The Shakers’ early inheritance is English, and began with a strange visionary figure, Ann Lee, born on Leap Day in 1736. She was a woman who, in her lifetime, travelled, so to speak, from the world of E. P. Thompson to the world of William James—from a povertystricken and embattled sectarian North of England millennial religion to the new world of American self-made faith. At a time when Manchester was slowly becoming the industrial hell that, a hundred years later, Engels reported it to be, she was reared with seven siblings in a hovel, and her more luridly Freudian biographers suggest that hearing her father impregnate her mother again and again left her with the revulsion toward sex that distinguished her faith from competing millennial visions. Illiterate, visionary, charismatic, she took part in the swirl of “enthusiastick” sects that emerged at the time, dissenting from the Anglican Church and expecting the Apocalypse; in fact, the name Shakers was given originally to a subset of the people we know as Friends, the Quakers. The Friends and the Believers—those following Ann Lee—seem to have been mixed up by the authorities, if not by themselves, into a porridge of dissenters.

After a career as an amateur sermonizer, Mother Ann, as she was known, was thrown into prison, in 1772, for disrupting the Anglican Sabbath. There she had a vision that she was the second coming of Christ; she also began to believe that sex was the root of all evil. The idea had a genuine edge not so much of feminist rage as of women’s pain: she had lost her four children to illness, and came of age in a working-class world in which constant pregnancy was a prime source of suffering. Her anti-sexual ethic was not so much anti-pleasure as anti-pregnancy.

In 1774, she and her husband and several followers emigrated to America and, after a brief stay in New York, formed a community just north of Albany.

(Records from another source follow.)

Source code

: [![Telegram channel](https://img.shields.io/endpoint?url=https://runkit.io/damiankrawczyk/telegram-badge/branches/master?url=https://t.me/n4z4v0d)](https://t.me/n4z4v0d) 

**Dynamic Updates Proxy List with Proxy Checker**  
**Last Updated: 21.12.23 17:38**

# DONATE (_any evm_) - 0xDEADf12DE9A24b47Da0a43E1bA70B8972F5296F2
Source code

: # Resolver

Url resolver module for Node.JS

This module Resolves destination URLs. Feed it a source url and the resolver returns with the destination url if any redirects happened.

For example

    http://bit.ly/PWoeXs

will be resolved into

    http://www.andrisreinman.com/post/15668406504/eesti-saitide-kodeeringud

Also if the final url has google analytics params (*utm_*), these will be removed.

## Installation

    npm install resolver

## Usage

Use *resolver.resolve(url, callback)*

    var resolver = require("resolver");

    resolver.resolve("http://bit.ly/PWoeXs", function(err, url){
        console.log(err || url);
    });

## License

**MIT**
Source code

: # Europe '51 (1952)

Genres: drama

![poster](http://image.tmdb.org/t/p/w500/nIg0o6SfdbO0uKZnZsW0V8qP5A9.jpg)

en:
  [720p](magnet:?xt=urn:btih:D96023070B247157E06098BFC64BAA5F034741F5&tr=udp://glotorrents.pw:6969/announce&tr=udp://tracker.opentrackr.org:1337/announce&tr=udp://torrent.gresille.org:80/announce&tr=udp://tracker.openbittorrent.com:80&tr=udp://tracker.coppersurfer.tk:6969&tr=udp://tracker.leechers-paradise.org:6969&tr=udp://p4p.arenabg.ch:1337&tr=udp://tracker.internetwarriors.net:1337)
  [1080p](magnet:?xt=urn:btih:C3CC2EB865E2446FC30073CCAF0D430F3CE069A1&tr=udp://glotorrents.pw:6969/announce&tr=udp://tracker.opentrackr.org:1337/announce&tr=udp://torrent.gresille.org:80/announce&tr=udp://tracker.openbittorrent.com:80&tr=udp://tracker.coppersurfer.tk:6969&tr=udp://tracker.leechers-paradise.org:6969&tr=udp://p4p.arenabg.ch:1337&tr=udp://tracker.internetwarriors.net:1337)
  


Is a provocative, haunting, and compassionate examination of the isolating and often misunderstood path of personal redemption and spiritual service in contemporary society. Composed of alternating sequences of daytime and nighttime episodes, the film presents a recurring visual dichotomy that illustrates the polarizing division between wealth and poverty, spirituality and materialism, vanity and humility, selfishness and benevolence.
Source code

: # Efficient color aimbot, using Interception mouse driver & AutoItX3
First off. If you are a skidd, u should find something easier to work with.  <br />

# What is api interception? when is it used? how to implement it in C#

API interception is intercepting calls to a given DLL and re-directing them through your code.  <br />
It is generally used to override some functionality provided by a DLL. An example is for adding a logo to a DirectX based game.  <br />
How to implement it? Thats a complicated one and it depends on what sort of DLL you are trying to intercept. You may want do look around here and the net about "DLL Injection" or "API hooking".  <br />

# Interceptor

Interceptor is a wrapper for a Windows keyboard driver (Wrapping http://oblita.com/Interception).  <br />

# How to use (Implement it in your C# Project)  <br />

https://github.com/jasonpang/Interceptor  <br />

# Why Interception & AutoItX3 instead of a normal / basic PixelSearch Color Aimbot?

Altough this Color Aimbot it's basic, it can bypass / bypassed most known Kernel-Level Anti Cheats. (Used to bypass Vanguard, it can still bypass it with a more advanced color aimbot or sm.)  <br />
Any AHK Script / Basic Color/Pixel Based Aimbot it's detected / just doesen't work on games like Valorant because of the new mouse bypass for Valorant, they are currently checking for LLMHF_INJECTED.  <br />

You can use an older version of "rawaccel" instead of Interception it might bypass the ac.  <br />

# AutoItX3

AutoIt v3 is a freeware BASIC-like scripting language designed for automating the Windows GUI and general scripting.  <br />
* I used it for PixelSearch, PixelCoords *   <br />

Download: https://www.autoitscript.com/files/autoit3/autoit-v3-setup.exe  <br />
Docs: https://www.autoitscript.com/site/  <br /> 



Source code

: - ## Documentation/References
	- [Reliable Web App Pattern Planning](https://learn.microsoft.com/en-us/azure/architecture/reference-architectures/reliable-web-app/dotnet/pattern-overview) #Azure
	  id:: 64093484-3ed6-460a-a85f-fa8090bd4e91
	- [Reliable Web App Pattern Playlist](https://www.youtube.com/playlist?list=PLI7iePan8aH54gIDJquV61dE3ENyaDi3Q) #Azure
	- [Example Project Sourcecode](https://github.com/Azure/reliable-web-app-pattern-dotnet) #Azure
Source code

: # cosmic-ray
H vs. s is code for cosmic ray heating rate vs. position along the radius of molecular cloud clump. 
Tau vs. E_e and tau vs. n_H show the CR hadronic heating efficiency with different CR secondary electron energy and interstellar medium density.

It was only then that the Believers began to emerge as a distinct cult with a distinct cult practice—a religious sect gathered around a single charismatic figure. People used to think that the Shakers recruited mostly from the poor and unhoused, eager for even a chaste roof to shelter under. It’s now clear, though, that a cross-section of the American population, rich and poor and in-between, joined them, for the usual mixture of reasons. And a regular intake of orphans and abandoned children gave the Shaker colonies the slightly misleading appearance of family. (There was a regular intake, as well, of people who wandered in for food and shelter in inclement times—“winter Shakers,” they were called.)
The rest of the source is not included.